Mon père est un homme important. D'abord dans mon coeur. Mais il était aussi un grand enquêteur respecté, estimé socialement et décoré plusieurs fois. Un homme vraiment beau, jadis vivant jusqu'à la moëlle, intéressant, conservateur, drôle, orgueilleux et charmeur. Un charismatique guitariste, un accordéoniste merveilleux. J'aurais vachement aimé hériter de son oreille musicale, mais non, moi, j'ai besoin de partitions.

Je le vois si fier et si digne dans son bel uniforme rouge, si droit et le sourire si enjôleur à toutes les fois que l'on a valsé ensemble alors que ses gouttelettes de sueur dégoûlinaient sur mon front et que ça me faisait sourire aussi.

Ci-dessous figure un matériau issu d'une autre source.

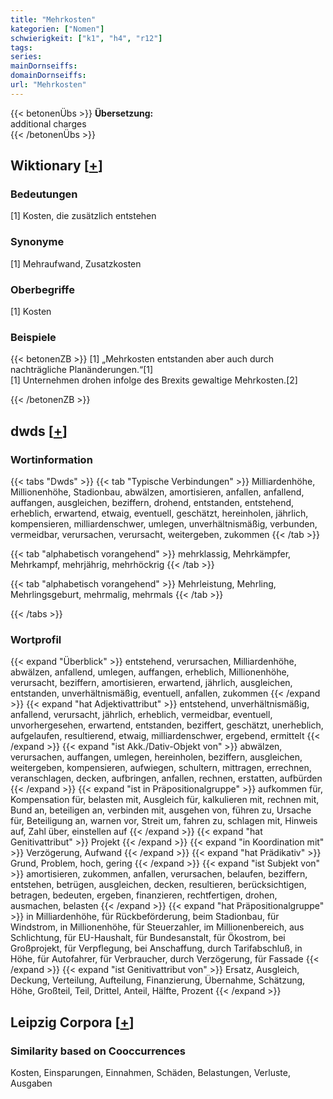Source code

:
 ```yaml
---
title: "Mehrkosten"
kategorien: ["Nomen"]
schwierigkeit: ["k1", "h4", "r12"]
tags:
series:
mainDornseiffs:
domainDornseiffs:
url: "Mehrkosten"
---
```


{{< betonenÜbs >}}
**Übersetzung:**  
additional  charges  
{{< /betonenÜbs >}}

## Wiktionary [[+](https://de.wiktionary.org/wiki/Mehrkosten)]

### Bedeutungen
[1] Kosten, die zusätzlich entstehen  

### Synonyme
[1] Mehraufwand, Zusatzkosten  

### Oberbegriffe
[1] Kosten  

### Beispiele
{{< betonenZB >}}
[1] „Mehrkosten entstanden aber auch durch nachträgliche Planänderungen.“[1]  
[1] Unternehmen drohen infolge des Brexits gewaltige Mehrkosten.[2]  

{{< /betonenZB >}}


## dwds [[+](https://www.dwds.de/wb/Mehrkosten)]

### Wortinformation
{{< tabs "Dwds" >}}
{{< tab "Typische Verbindungen" >}}
Milliardenhöhe, Millionenhöhe, Stadionbau, abwälzen, amortisieren, anfallen, anfallend, auffangen, ausgleichen, beziffern, drohend, entstanden, entstehend, erheblich, erwartend, etwaig, eventuell, geschätzt, hereinholen, jährlich, kompensieren, milliardenschwer, umlegen, unverhältnismäßig, verbunden, vermeidbar, verursachen, verursacht, weitergeben, zukommen
{{< /tab >}}

{{< tab "alphabetisch vorangehend" >}}
mehrklassig, Mehrkämpfer, Mehrkampf, mehrjährig, mehrhöckrig
{{< /tab >}}

{{< tab "alphabetisch vorangehend" >}}
Mehrleistung, Mehrling, Mehrlingsgeburt, mehrmalig, mehrmals
{{< /tab >}}

{{< /tabs >}}

### Wortprofil
{{< expand "Überblick" >}} entstehend, verursachen, Milliardenhöhe, abwälzen, anfallend, umlegen, auffangen, erheblich, Millionenhöhe, verursacht, beziffern, amortisieren, erwartend, jährlich, ausgleichen, entstanden, unverhältnismäßig, eventuell, anfallen, zukommen {{< /expand >}}
{{< expand "hat Adjektivattribut" >}} entstehend, unverhältnismäßig, anfallend, verursacht, jährlich, erheblich, vermeidbar, eventuell, unvorhergesehen, erwartend, entstanden, beziffert, geschätzt, unerheblich, aufgelaufen, resultierend, etwaig, milliardenschwer, ergebend, ermittelt {{< /expand >}}
{{< expand "ist Akk./Dativ-Objekt von" >}} abwälzen, verursachen, auffangen, umlegen, hereinholen, beziffern, ausgleichen, weitergeben, kompensieren, aufwiegen, schultern, mittragen, errechnen, veranschlagen, decken, aufbringen, anfallen, rechnen, erstatten, aufbürden {{< /expand >}}
{{< expand "ist in Präpositionalgruppe" >}} aufkommen für, Kompensation für, belasten mit, Ausgleich für, kalkulieren mit, rechnen mit, Bund an, beteiligen an, verbinden mit, ausgehen von, führen zu, Ursache für, Beteiligung an, warnen vor, Streit um, fahren zu, schlagen mit, Hinweis auf, Zahl über, einstellen auf {{< /expand >}}
{{< expand "hat Genitivattribut" >}} Projekt {{< /expand >}}
{{< expand "in Koordination mit" >}} Verzögerung, Aufwand {{< /expand >}}
{{< expand "hat Prädikativ" >}} Grund, Problem, hoch, gering {{< /expand >}}
{{< expand "ist Subjekt von" >}} amortisieren, zukommen, anfallen, verursachen, belaufen, beziffern, entstehen, betrügen, ausgleichen, decken, resultieren, berücksichtigen, betragen, bedeuten, ergeben, finanzieren, rechtfertigen, drohen, ausmachen, belasten {{< /expand >}}
{{< expand "hat Präpositionalgruppe" >}} in Milliardenhöhe, für Rückbeförderung, beim Stadionbau, für Windstrom, in Millionenhöhe, für Steuerzahler, im Millionenbereich, aus Schlichtung, für EU-Haushalt, für Bundesanstalt, für Ökostrom, bei Großprojekt, für Verpflegung, bei Anschaffung, durch Tarifabschluß, in Höhe, für Autofahrer, für Verbraucher, durch Verzögerung, für Fassade {{< /expand >}}
{{< expand "ist Genitivattribut von" >}} Ersatz, Ausgleich, Deckung, Verteilung, Aufteilung, Finanzierung, Übernahme, Schätzung, Höhe, Großteil, Teil, Drittel, Anteil, Hälfte, Prozent {{< /expand >}}

## Leipzig Corpora [[+](https://corpora.uni-leipzig.de/en/res?word=Mehrkosten&corpusId=deu_newscrawl-public_2018)]


### Similarity based on Cooccurrences
Kosten, Einsparungen, Einnahmen, Schäden, Belastungen, Verluste, Ausgaben

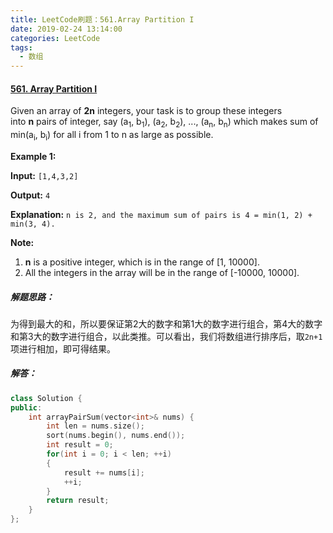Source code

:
 ```yaml
---
title: LeetCode刷题：561.Array Partition I
date: 2019-02-24 13:14:00
categories: LeetCode
tags:
  - 数组
---
```

#### [561\. Array Partition I](https://leetcode-cn.com/problems/array-partition-i/)
Given an array of **2n** integers, your task is to group these integers into **n** pairs of integer, say (a<sub>1</sub>, b<sub>1</sub>), (a<sub>2</sub>, b<sub>2</sub>), ..., (a<sub>n</sub>, b<sub>n</sub>) which makes sum of min(a<sub>i</sub>, b<sub>i</sub>) for all i from 1 to n as large as possible.

**Example 1:**

**Input:** `[1,4,3,2]`

**Output:** `4`

**Explanation:** `n is 2, and the maximum sum of pairs is 4 = min(1, 2) + min(3, 4).`

**Note:**
1.  **n** is a positive integer, which is in the range of [1, 10000].
2.  All the integers in the array will be in the range of [-10000, 10000].
##### 解题思路：
为得到最大的和，所以要保证第2大的数字和第1大的数字进行组合，第4大的数字和第3大的数字进行组合，以此类推。可以看出，我们将数组进行排序后，取`2n+1`项进行相加，即可得结果。
##### 解答：
```cpp
class Solution {
public:
    int arrayPairSum(vector<int>& nums) {
        int len = nums.size();
        sort(nums.begin(), nums.end());
        int result = 0;
        for(int i = 0; i < len; ++i)
        {
            result += nums[i];
            ++i;
        }
        return result;
    }
};
```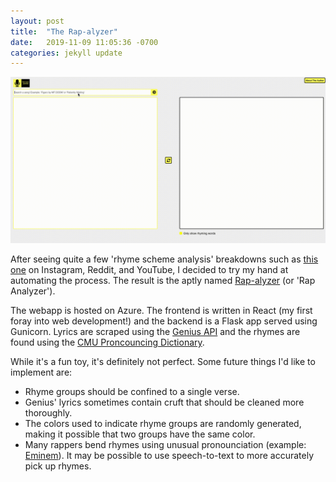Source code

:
 ```yaml
---
layout: post
title:  "The Rap-alyzer"
date:   2019-11-09 11:05:36 -0700
categories: jekyll update
---
```


[![Rap-alyzer](/img/rapalyzer.gif)](http://rap.zrich.dev/ "Rap-alyzer") 

After seeing quite a few 'rhyme scheme analysis' breakdowns such as [this one](https://www.youtube.com/watch?v=k2ah9CtlaEs)
on Instagram, Reddit, and YouTube, I decided to try my hand at automating the process. The result is the aptly named [Rap-alyzer](http://rap.zrich.dev/) 
(or 'Rap Analyzer'). 

The webapp is hosted on Azure. The frontend is written in React (my first foray into web development!) and the backend is a Flask app served using Gunicorn.
Lyrics are scraped using the [Genius API](https://docs.genius.com/) and the rhymes are found using the [CMU Proncouncing Dictionary](http://www.speech.cs.cmu.edu/cgi-bin/cmudict).

While it's a fun toy, it's definitely not perfect. Some future things I'd like to implement are:

- Rhyme groups should be confined to a single verse.
- Genius' lyrics sometimes contain cruft that should be cleaned more thoroughly. 
- The colors used to indicate rhyme groups are randomly generated, making it possible that two groups have the same color. 
- Many rappers bend rhymes using unusual pronounciation (example: [Eminem](https://www.youtube.com/watch?v=lPcR5RVXHMg)). It may be possible to use speech-to-text to more accurately pick up rhymes. 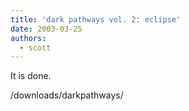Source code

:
 ```yaml
---
title: 'dark pathways vol. 2: eclipse'
date: 2003-03-25
authors:
  - scott
---
```


It is done.

/downloads/darkpathways/
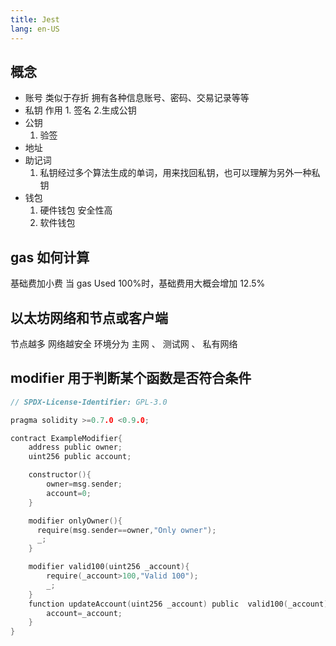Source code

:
 ```yaml
---
title: Jest
lang: en-US
---
```


## 概念

- 账号
  类似于存折
  拥有各种信息账号、密码、交易记录等等
- 私钥
  作用 1. 签名 2.生成公钥
- 公钥
  1. 验签
- 地址
- 助记词
  1. 私钥经过多个算法生成的单词，用来找回私钥，也可以理解为另外一种私钥
- 钱包
  1. 硬件钱包 安全性高
  2. 软件钱包

## gas 如何计算

基础费加小费
当 gas Used 100%时，基础费用大概会增加 12.5%

## 以太坊网络和节点或客户端

节点越多 网络越安全
环境分为 主网 、 测试网 、 私有网络

## modifier 用于判断某个函数是否符合条件

```c
// SPDX-License-Identifier: GPL-3.0

pragma solidity >=0.7.0 <0.9.0;

contract ExampleModifier{
    address public owner;
    uint256 public account;

    constructor(){
        owner=msg.sender;
        account=0;
    }

    modifier onlyOwner(){
      require(msg.sender==owner,"Only owner");
      _;
    }

    modifier valid100(uint256 _account){
        require(_account>100,"Valid 100");
        _;
    }
    function updateAccount(uint256 _account) public  valid100(_account) {
        account=_account;
    }
}
```

##
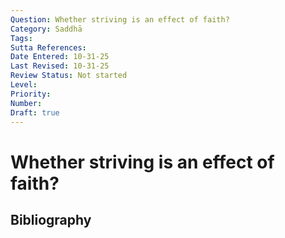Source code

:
 ```yaml
---
Question: Whether striving is an effect of faith?
Category: Saddhā
Tags: 
Sutta References: 
Date Entered: 10-31-25
Last Revised: 10-31-25
Review Status: Not started
Level: 
Priority: 
Number: 
Draft: true
---
```


# Whether striving is an effect of faith?

## Bibliography

<!-- 

Notes:



-->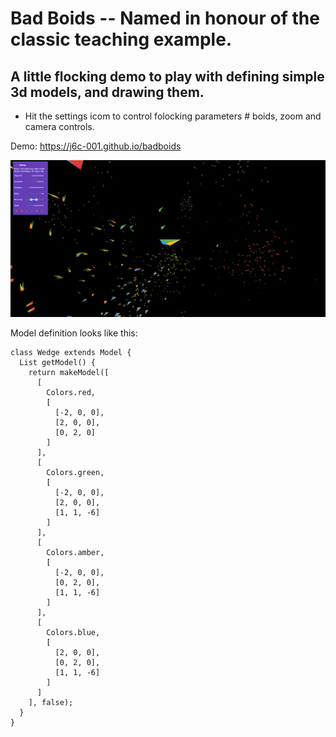 # Bad Boids -- Named in honour of the classic teaching example.

## A little flocking demo to play with defining simple 3d models, and drawing them.
* Hit the settings icom to control folocking parameters # boids, zoom and camera controls.

Demo: https://j6c-001.github.io/badboids

![Screenshot](bb1.png)

Model definition looks like this:
```
class Wedge extends Model {
  List getModel() {
    return makeModel([
      [
        Colors.red,
        [
          [-2, 0, 0],
          [2, 0, 0],
          [0, 2, 0]
        ]
      ],
      [
        Colors.green,
        [
          [-2, 0, 0],
          [2, 0, 0],
          [1, 1, -6]
        ]
      ],
      [
        Colors.amber,
        [
          [-2, 0, 0],
          [0, 2, 0],
          [1, 1, -6]
        ]
      ],
      [
        Colors.blue,
        [
          [2, 0, 0],
          [0, 2, 0],
          [1, 1, -6]
        ]
      ]
    ], false);
  }
}
```
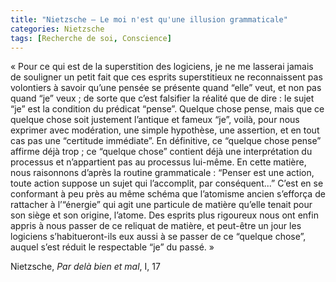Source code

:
 ```yaml
---
title: "Nietzsche – Le moi n'est qu'une illusion grammaticale"
categories: Nietzsche
tags: [Recherche de soi, Conscience]
---
```


« Pour ce qui est de la superstition des logiciens, je ne me lasserai jamais de souligner un petit fait que ces esprits superstitieux ne reconnaissent pas volontiers à savoir qu’une pensée se présente quand “elle” veut, et non pas quand “je” veux ; de sorte que c’est falsifier la réalité que de dire : le sujet “je” est la condition du prédicat “pense”. Quelque chose pense, mais que ce quelque chose soit justement l’antique et fameux “je”, voilà, pour nous exprimer avec modération, une simple hypothèse, une assertion, et en tout cas pas une “certitude immédiate”. En définitive, ce “quelque chose pense” affirme déjà trop ; ce “quelque chose” contient déjà une interprétation du processus et n’appartient pas au processus lui-même. En cette matière, nous raisonnons d’après la routine grammaticale : “Penser est une action, toute action suppose un sujet qui l’accomplit, par conséquent...” C’est en se conformant à peu près au même schéma que l’atomisme ancien s’efforça de rattacher à l’“énergie” qui agit une particule de matière qu’elle tenait pour son siège et son origine, l’atome. Des esprits plus rigoureux nous ont enfin appris à nous passer de ce reliquat de matière, et peut-être un jour les logiciens s’habitueront-ils eux aussi à se passer de ce “quelque chose”, auquel s’est réduit le respectable “je” du passé. » 

Nietzsche, _Par delà bien et mal_, I, 17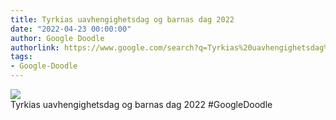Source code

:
 ```yaml
---
title: Tyrkias uavhengighetsdag og barnas dag 2022
date: "2022-04-23 00:00:00"
author: Google Doodle
authorlink: https://www.google.com/search?q=Tyrkias%20uavhengighetsdag%20og%20barnas%20dag%202022
tags:
- Google-Doodle
---
```

<img src="https://www.google.com/logos/doodles/2022/national-sovereignty-and-childrens-day-2022-6753651837109791-l.png" referrerpolicy="no-referrer"><br>Tyrkias uavhengighetsdag og barnas dag 2022 #GoogleDoodle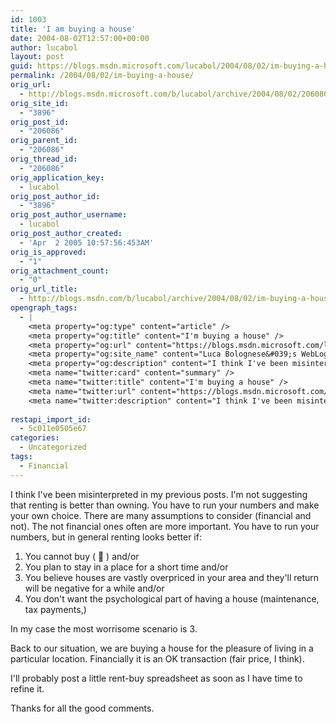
 ```yaml
---
id: 1003
title: 'I am buying a house'
date: 2004-08-02T12:57:00+00:00
author: lucabol
layout: post
guid: https://blogs.msdn.microsoft.com/lucabol/2004/08/02/im-buying-a-house/
permalink: /2004/08/02/im-buying-a-house/
orig_url:
  - http://blogs.msdn.microsoft.com/b/lucabol/archive/2004/08/02/206086.aspx
orig_site_id:
  - "3896"
orig_post_id:
  - "206086"
orig_parent_id:
  - "206086"
orig_thread_id:
  - "206086"
orig_application_key:
  - lucabol
orig_post_author_id:
  - "3896"
orig_post_author_username:
  - lucabol
orig_post_author_created:
  - 'Apr  2 2005 10:57:56:453AM'
orig_is_approved:
  - "1"
orig_attachment_count:
  - "0"
orig_url_title:
  - http://blogs.msdn.com/b/lucabol/archive/2004/08/02/im-buying-a-house.aspx
opengraph_tags:
  - |
    <meta property="og:type" content="article" />
    <meta property="og:title" content="I'm buying a house" />
    <meta property="og:url" content="https://blogs.msdn.microsoft.com/lucabol/2004/08/02/im-buying-a-house/" />
    <meta property="og:site_name" content="Luca Bolognese&#039;s WebLog" />
    <meta property="og:description" content="I think I've been misinterpreted in my previous posts. I'm not suggesting that renting is better than owning.&nbsp;You have&nbsp;to run your numbers and make your own choice. There are many assumptions to consider (financial and not). The not financial ones often are more important. You have to run your numbers, but&nbsp;in general renting looks better..." />
    <meta name="twitter:card" content="summary" />
    <meta name="twitter:title" content="I'm buying a house" />
    <meta name="twitter:url" content="https://blogs.msdn.microsoft.com/lucabol/2004/08/02/im-buying-a-house/" />
    <meta name="twitter:description" content="I think I've been misinterpreted in my previous posts. I'm not suggesting that renting is better than owning.&nbsp;You have&nbsp;to run your numbers and make your own choice. There are many assumptions to consider (financial and not). The not financial ones often are more important. You have to run your numbers, but&nbsp;in general renting looks better..." />
    
restapi_import_id:
  - 5c011e0505e67
categories:
  - Uncategorized
tags:
  - Financial
---
```

I think I've been misinterpreted in my previous posts. I'm not suggesting that renting is better than owning.&nbsp;You have&nbsp;to run your numbers and make your own choice. There are many assumptions to consider (financial and not). The not financial ones often are more important. You have to run your numbers, but&nbsp;in general renting looks better if:

  1. You cannot buy ( 🙂 ) and/or
  2. You plan to stay in a place for a short time and/or
  3. You believe houses are vastly overpriced in your area and they'll return will be negative for a while and/or
  4. You don't want the psychological part of having a house (maintenance, tax payments,)

In my case the most worrisome&nbsp;scenario is&nbsp;3.

Back to our situation, we are buying a house for the pleasure of living in a particular location. Financially it is an OK transaction (fair price, I think). 

I'll probably post a little rent-buy spreadsheet as soon as I have time to refine it.

Thanks for all the good comments.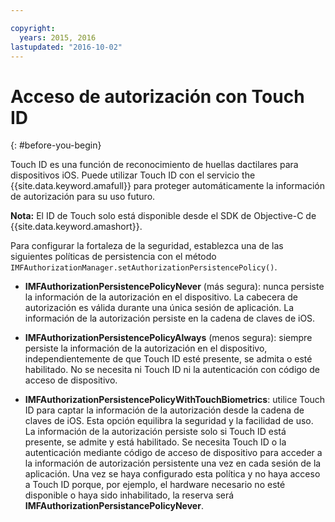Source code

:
 ```yaml
---

copyright:
  years: 2015, 2016
lastupdated: "2016-10-02"  
---
```


# Acceso de autorización con Touch ID
{: #before-you-begin}

Touch ID es una función de reconocimiento de huellas dactilares para dispositivos iOS. Puede utilizar Touch ID con el servicio the {{site.data.keyword.amafull}} para proteger automáticamente la información de autorización para su uso futuro. 

**Nota:** El ID de Touch solo está disponible desde el SDK de Objective-C de {{site.data.keyword.amashort}}.

Para configurar la fortaleza de la seguridad, establezca una de las siguientes políticas de persistencia con el método `IMFAuthorizationManager.setAuthorizationPersistencePolicy()`.

* **IMFAuthorizationPersistencePolicyNever** (más segura): nunca persiste la información de la autorización en el dispositivo. La cabecera de autorización es válida durante una única sesión de aplicación. La información de la autorización persiste en la cadena de claves de iOS.

* **IMFAuthorizationPersistencePolicyAlways** (menos segura): siempre persiste la información de la autorización en el dispositivo, independientemente de que Touch ID esté presente, se admita o esté habilitado. No se necesita ni Touch ID ni la autenticación con código de acceso de dispositivo.

* **IMFAuthorizationPersistencePolicyWithTouchBiometrics**: utilice Touch ID para captar la información de la autorización desde la cadena de claves de iOS. Esta opción equilibra la seguridad y la facilidad de uso. La información de la autorización persiste solo si Touch ID está presente, se admite y está habilitado. Se necesita Touch ID o la autenticación mediante código de acceso de dispositivo para acceder a la información de autorización persistente una vez en cada sesión de la aplicación. Una vez se haya configurado esta política y no haya acceso a Touch ID porque, por ejemplo, el hardware necesario no esté disponible o haya sido inhabilitado, la reserva será **IMFAuthorizationPersistancePolicyNever**.
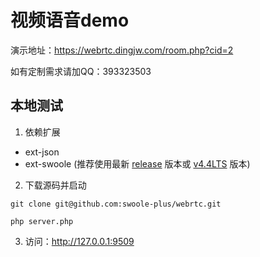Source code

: # 视频语音demo

演示地址：https://webrtc.dingjw.com/room.php?cid=2  

如有定制需求请加QQ：393323503

## 本地测试

1. 依赖扩展

* ext-json
* ext-swoole (推荐使用最新 [release](https://github.com/swoole/swoole-src/releases/latest) 版本或 [v4.4LTS](https://github.com/swoole/swoole-src/tree/v4.4.x) 版本)

2. 下载源码并启动

```shell
git clone git@github.com:swoole-plus/webrtc.git

php server.php
```

3. 访问：http://127.0.0.1:9509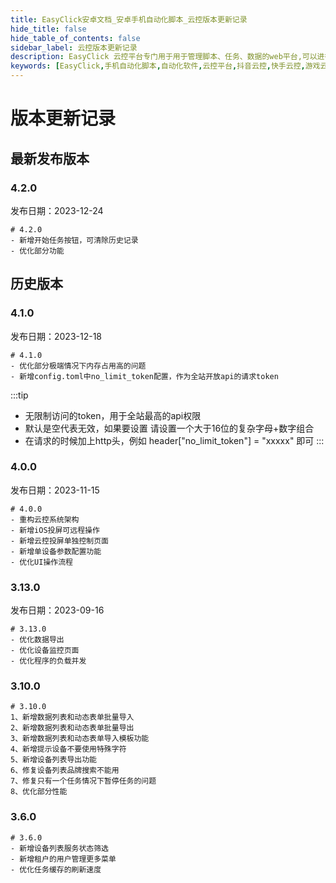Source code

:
 ```yaml
---
title: EasyClick安卓文档_安卓手机自动化脚本_云控版本更新记录
hide_title: false
hide_table_of_contents: false
sidebar_label: 云控版本更新记录
description: EasyClick 云控平台专门用于用于管理脚本、任务、数据的web平台,可以进行远程投屏设备，异地组网，远程操作设备
keywords: [EasyClick,手机自动化脚本,自动化软件,云控平台,抖音云控,快手云控,游戏云控]
---
```


# 版本更新记录

## 最新发布版本

### 4.2.0
发布日期：2023-12-24

```text
# 4.2.0
- 新增开始任务按钮，可清除历史记录
- 优化部分功能
```

## 历史版本


### 4.1.0
发布日期：2023-12-18

```text
# 4.1.0
- 优化部分极端情况下内存占用高的问题
- 新增config.toml中no_limit_token配置，作为全站开放api的请求token
```
:::tip
- 无限制访问的token，用于全站最高的api权限
- 默认是空代表无效，如果要设置 请设置一个大于16位的复杂字母+数字组合
- 在请求的时候加上http头，例如 header["no_limit_token"] = "xxxxx" 即可
  :::

### 4.0.0
发布日期：2023-11-15

```text
# 4.0.0
- 重构云控系统架构
- 新增iOS投屏可远程操作
- 新增云控投屏单独控制页面
- 新增单设备参数配置功能
- 优化UI操作流程

```
### 3.13.0
发布日期：2023-09-16

```text
# 3.13.0
- 优化数据导出
- 优化设备监控页面
- 优化程序的负载并发

```

### 3.10.0


```text
# 3.10.0
1、新增数据列表和动态表单批量导入
2、新增数据列表和动态表单批量导出
3、新增数据列表和动态表单导入模板功能
4、新增提示设备不要使用特殊字符
5、新增设备列表导出功能
6、修复设备列表品牌搜索不能用
7、修复只有一个任务情况下暂停任务的问题
8、优化部分性能

```
### 3.6.0

```text
# 3.6.0
- 新增设备列表服务状态筛选
- 新增租户的用户管理更多菜单
- 优化任务缓存的刷新速度
```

Il y avait beaucoup de complicité dans nos regards.

Hier, c'est à la fois péniblement et avec hâte que j'ai marché jusqu'à lui au bout de ce corridor d'hôpital.

Je suis allée jusqu'à cet homme branché de partout et j'ai dû réprimer bien bravement mon envie de pleurer de tant de dépit. Avec mon coeur, je savais bien que c'était mon père, mais ce que je voyais était si désolant, si triste.

Toussant par le trou dans sa gorge, s'étouffant avec ses sécrétions, le visage enflé, la bouche serrée parce que trop douloureux de l'ouvrir, couvert de tubes et de fils, le bras gauche, la cuisse gauche, la gorge, le menton et la lèvre inférieure brochés, il n'avait que son regard déconfit à offrir.

De l''observer remuer faiblement les lèvres en semblant penser que nous comprenions ce qu'il tentait de nous dire fut douloureux. Et non, les petits gestes incohérents qui accompagnaient le mouvement subtil de ses lèvres ne nous aidaient pas. J'osais à peine lui dire que je n'arrivais pas à comprendre ce qu'il voulait; il y mettait tant d'efforts! Mon frère et moi, après avoir tenté un peu d'humour pour entretenir son moral et nous faire encourageants, étions près de lui à tenter de constituer des mots à partir des lettres que notre père nous pointait sur une feuille.

Nous nous regardions, cherchions un consensus, comme les joueurs d'une équipe d'un triste quizz. Nous avons réussi à comprendre quelques mots-clés, avons spéculé sur le reste. Impossible pour papa de communiquer: toute demande de sa part étant véhiculée via le médium de la douleur, ce dernier finissait par voiler le message lui-même.

La révolte et le dépit ne me quittent plus. De voir mon si précieux papa la jaquette à moitié attachée à cause des innombrables tubes heurte son essentielle dignité, mon essentiel besoin de dignité pour lui.

Lui, au degré de souffrance où il se situe, à demi lucide à cause de la morphine, que lui importe de devoir vider sa vessie la porte ouverte juste devant le poste des infirmières? Ça lui demande tant d'efforts de nous réclamer un peu d'eau -que nous devons lui refuser cruellement à cause de sa trachéo, userait-il de ses dernières énergies pour demander qu'on ferme le rideau afin qu'il puisse pisser dignement? Bien sûr que non.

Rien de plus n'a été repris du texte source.